Exercise
Reading the records below, how many lines contain "drainage"? Respond with a number and nothing else.

*** Opening of Records supplied ***

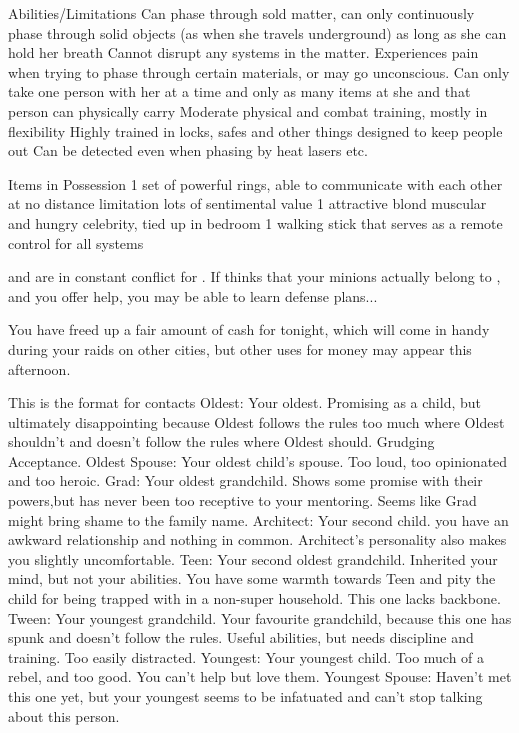 \documentclass[char]{LRSguildcamp1}
\begin{document}
\begin{itemz}[Notes]
	\item 
	
	Abilities/Limitations 
	Can phase through sold matter, can only continuously phase through solid objects (as when she travels underground) as long as she can hold her breath 
	Cannot disrupt any systems in the matter. 
	Experiences pain when trying to phase through certain materials, or may go unconscious. 
	Can only take one person with her at a time and only as many items at she and that person can physically carry 
	Moderate physical and combat training, mostly in flexibility 
	Highly trained in locks, safes and other things designed to keep people out 
	Can be detected even when phasing by heat lasers etc. 
	
	Items in Possession
	1 set of powerful rings, able to communicate with each other at no distance limitation lots of sentimental value 
	1 attractive blond muscular and hungry celebrity, tied up in bedroom 
	1 walking stick that serves as a remote control for all systems 
	\item \cOldest{} and \cOS{} are in constant conflict for \pCityO{}.  If \cOldest{} thinks that your minions actually belong to \cOS{}, and you offer help, you may be able to learn \cOldest{\their} defense plans...
	\item You have freed up a fair amount of cash for tonight, which will come in handy during your raids on other cities, but other uses for money may appear this afternoon.
\end{itemz}

\begin{contacts}
	\contact{} This is the format for contacts 
	Oldest: Your oldest. Promising as a child, but ultimately disappointing because Oldest follows the rules too much where Oldest shouldn’t and doesn’t follow the rules where Oldest should. Grudging Acceptance. 
	Oldest Spouse: Your oldest child’s spouse. Too loud, too opinionated and too heroic.
	Grad: Your oldest grandchild. Shows some promise with their powers,but has never been too receptive to your mentoring. Seems like Grad might bring shame to the family name.  
	Architect: Your second child. you have an awkward relationship and nothing in common. Architect’s personality also makes you slightly uncomfortable. 
	Teen: Your second oldest grandchild. Inherited your mind, but not your abilities. You have some warmth towards Teen and pity the child for being trapped with in a non-super household. This one lacks backbone. 
	Tween: Your youngest grandchild. Your favourite grandchild, because this one has spunk and doesn’t follow the rules. Useful abilities, but needs discipline and training. Too easily distracted. 
	Youngest: Your youngest child. Too much of a rebel, and too good. You can’t help but love them. 
	Youngest Spouse: Haven’t met this one yet, but your youngest seems to be infatuated and can’t stop talking about this person. 
	
\end{contacts}
\end{document}
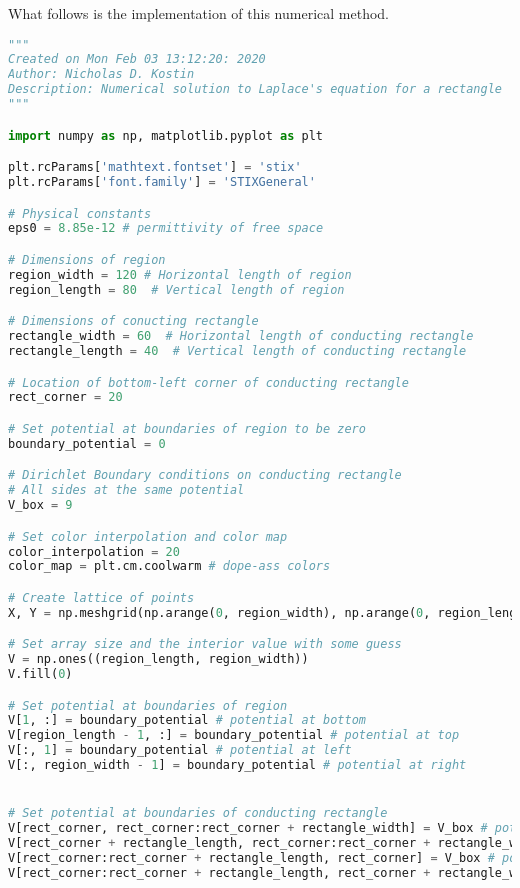 \documentclass{article}
\numberwithin{equation}{section}
\begin{document}
What follows is the implementation of this numerical method.

% 

\begin{lstlisting}[language=Python]
"""
Created on Mon Feb 03 13:12:20: 2020
Author: Nicholas D. Kostin
Description: Numerical solution to Laplace's equation for a rectangle
"""

import numpy as np, matplotlib.pyplot as plt

plt.rcParams['mathtext.fontset'] = 'stix'
plt.rcParams['font.family'] = 'STIXGeneral'

# Physical constants
eps0 = 8.85e-12 # permittivity of free space

# Dimensions of region
region_width = 120 # Horizontal length of region
region_length = 80  # Vertical length of region

# Dimensions of conucting rectangle
rectangle_width = 60  # Horizontal length of conducting rectangle
rectangle_length = 40  # Vertical length of conducting rectangle

# Location of bottom-left corner of conducting rectangle
rect_corner = 20

# Set potential at boundaries of region to be zero
boundary_potential = 0

# Dirichlet Boundary conditions on conducting rectangle
# All sides at the same potential
V_box = 9

# Set color interpolation and color map
color_interpolation = 20
color_map = plt.cm.coolwarm # dope-ass colors

# Create lattice of points
X, Y = np.meshgrid(np.arange(0, region_width), np.arange(0, region_length))

# Set array size and the interior value with some guess
V = np.ones((region_length, region_width))
V.fill(0)

# Set potential at boundaries of region
V[1, :] = boundary_potential # potential at bottom
V[region_length - 1, :] = boundary_potential # potential at top
V[:, 1] = boundary_potential # potential at left
V[:, region_width - 1] = boundary_potential # potential at right


# Set potential at boundaries of conducting rectangle
V[rect_corner, rect_corner:rect_corner + rectangle_width] = V_box # potential at bottom
V[rect_corner + rectangle_length, rect_corner:rect_corner + rectangle_width] = V_box # potential at top
V[rect_corner:rect_corner + rectangle_length, rect_corner] = V_box # potential at left
V[rect_corner:rect_corner + rectangle_length, rect_corner + rectangle_width] = V_box # potential at right


\end{lstlisting}
\end{document}
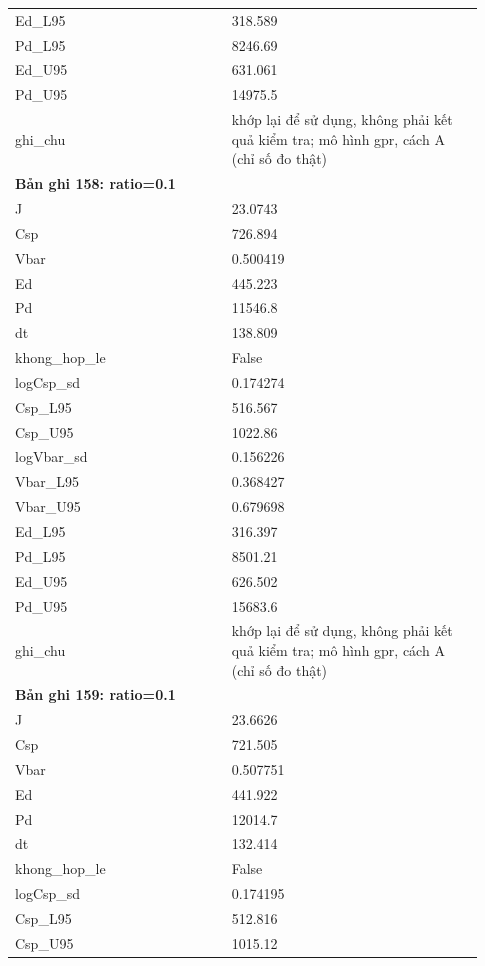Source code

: \begin{longtable}{p{0.43\linewidth}p{0.50\linewidth}}
Ed\_\allowbreak L95 & 318.589 \\
Pd\_\allowbreak L95 & 8246.69 \\
Ed\_\allowbreak U95 & 631.061 \\
Pd\_\allowbreak U95 & 14975.5 \\
ghi\_\allowbreak chu & khớp lại để sử dụng, không phải kết quả kiểm tra; mô hình gpr, cách A (chỉ số đo thật) \\
\midrule
\multicolumn{2}{p{0.95\linewidth}}{\textbf{Bản ghi 158: ratio=0.1}} \\
J & 23.0743 \\
Csp & 726.894 \\
Vbar & 0.500419 \\
Ed & 445.223 \\
Pd & 11546.8 \\
dt & 138.809 \\
khong\_\allowbreak hop\_\allowbreak le & False \\
logCsp\_\allowbreak sd & 0.174274 \\
Csp\_\allowbreak L95 & 516.567 \\
Csp\_\allowbreak U95 & 1022.86 \\
logVbar\_\allowbreak sd & 0.156226 \\
Vbar\_\allowbreak L95 & 0.368427 \\
Vbar\_\allowbreak U95 & 0.679698 \\
Ed\_\allowbreak L95 & 316.397 \\
Pd\_\allowbreak L95 & 8501.21 \\
Ed\_\allowbreak U95 & 626.502 \\
Pd\_\allowbreak U95 & 15683.6 \\
ghi\_\allowbreak chu & khớp lại để sử dụng, không phải kết quả kiểm tra; mô hình gpr, cách A (chỉ số đo thật) \\
\midrule
\multicolumn{2}{p{0.95\linewidth}}{\textbf{Bản ghi 159: ratio=0.1}} \\
J & 23.6626 \\
Csp & 721.505 \\
Vbar & 0.507751 \\
Ed & 441.922 \\
Pd & 12014.7 \\
dt & 132.414 \\
khong\_\allowbreak hop\_\allowbreak le & False \\
logCsp\_\allowbreak sd & 0.174195 \\
Csp\_\allowbreak L95 & 512.816 \\
Csp\_\allowbreak U95 & 1015.12 \\

\end{longtable}
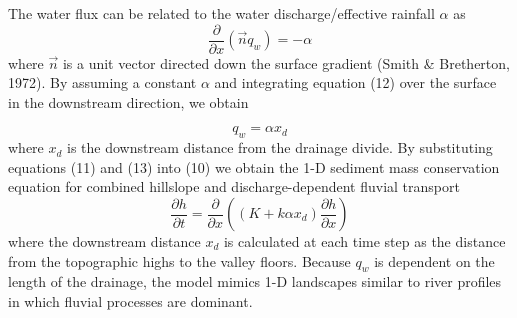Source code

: The water flux can be related to the water discharge/effective rainfall $\alpha$ as
\[
\frac{\partial}{\partial x} (\vec{n} q_w) = -\alpha
\]
where $\vec n$ is a unit vector directed down the surface gradient (Smith \& Bretherton, 1972). 
By assuming a constant $\alpha$ and integrating equation (12) over the surface in the downstream direction, we obtain

\[
q_w = \alpha x_d
\]
where $x_d$ is the downstream distance from the drainage divide. By substituting equations (11) and
(13) into (10) we obtain the 1-D sediment mass conservation equation for combined hillslope and
discharge-dependent fluvial transport
\[
\frac{\partial h}{\partial t} = \frac{\partial}{\partial x} \left( (K+k \alpha x_d) 
\frac{\partial h}{\partial x}   \right)
\]
where the downstream distance $x_d$ is calculated at each time step as the distance from the topographic highs
to the valley floors. Because $q_w$ is dependent on the length of the drainage, the model mimics 1-D landscapes
similar to river profiles in which fluvial processes are dominant.

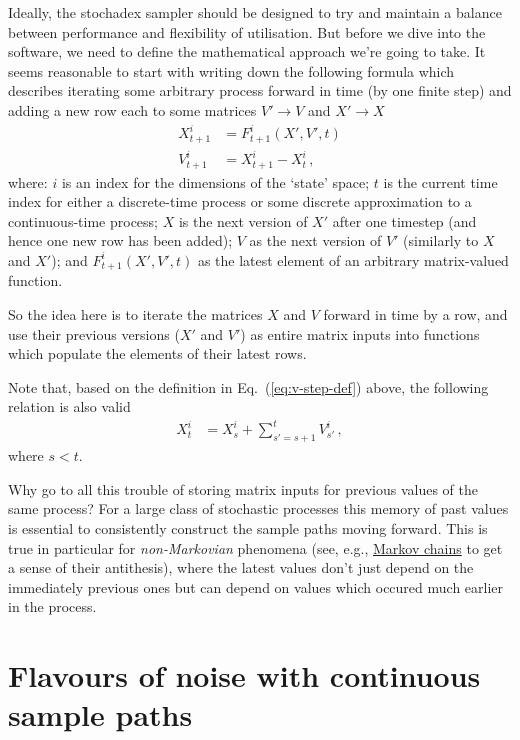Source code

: \documentclass{book}
\begin{document}
Ideally, the stochadex sampler should be designed to try and maintain a balance between performance and flexibility of utilisation. But before we dive into the software, we need to define the mathematical approach we're going to take. It seems reasonable to start with writing down the following formula which describes iterating some arbitrary process forward in time (by one finite step) and adding a new row each to some matrices $V' \rightarrow V$ and $X' \rightarrow X$
\begin{align}
X^{i}_{t+1} &= F^{i}_{t+1}(X', V', t) \label{eq:x-step-def}\\
V^{i}_{t+1} &= X^{i}_{t+1} - X^{i}_{t} \label{eq:v-step-def}\,,
\end{align}
where: $i$ is an index for the dimensions of the `state' space; $t$ is the current time index for either a discrete-time process or some discrete approximation to a continuous-time process; $X$ is the next version of $X'$ after one timestep (and hence one new row has been added); $V$ as the next version of $V'$ (similarly to $X$ and $X'$); and $F^i_{t+1}(X', V', t)$ as the latest element of an arbitrary matrix-valued function.

So the idea here is to iterate the matrices $X$ and $V$ forward in time by a row, and use their previous versions ($X'$ and $V'$) as entire matrix inputs into functions which populate the elements of their latest rows.

Note that, based on the definition in Eq.~(\ref{eq:v-step-def}) above, the following relation is also valid
\begin{align}
X^{i}_{t} &= X_{s}^{i} + \sum_{s'=s+1}^{t}V_{s'}^{i} \label{eq:x-implicit-solution} \,,
\end{align}
where $s<t$.

Why go to all this trouble of storing matrix inputs for previous values of the same process? For a large class of stochastic processes this memory of past values is essential to consistently construct the sample paths moving forward. This is true in particular for \emph{non-Markovian} phenomena (see, e.g., \href{https://en.wikipedia.org/wiki/Markov_chain}{Markov chains} to get a sense of their antithesis), where the latest values don't just depend on the immediately previous ones but can depend on values which occured much earlier in the process.

\section{\sffamily Flavours of noise with continuous sample paths}
\end{document}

*** Close of Records supplied ***

Written reply
2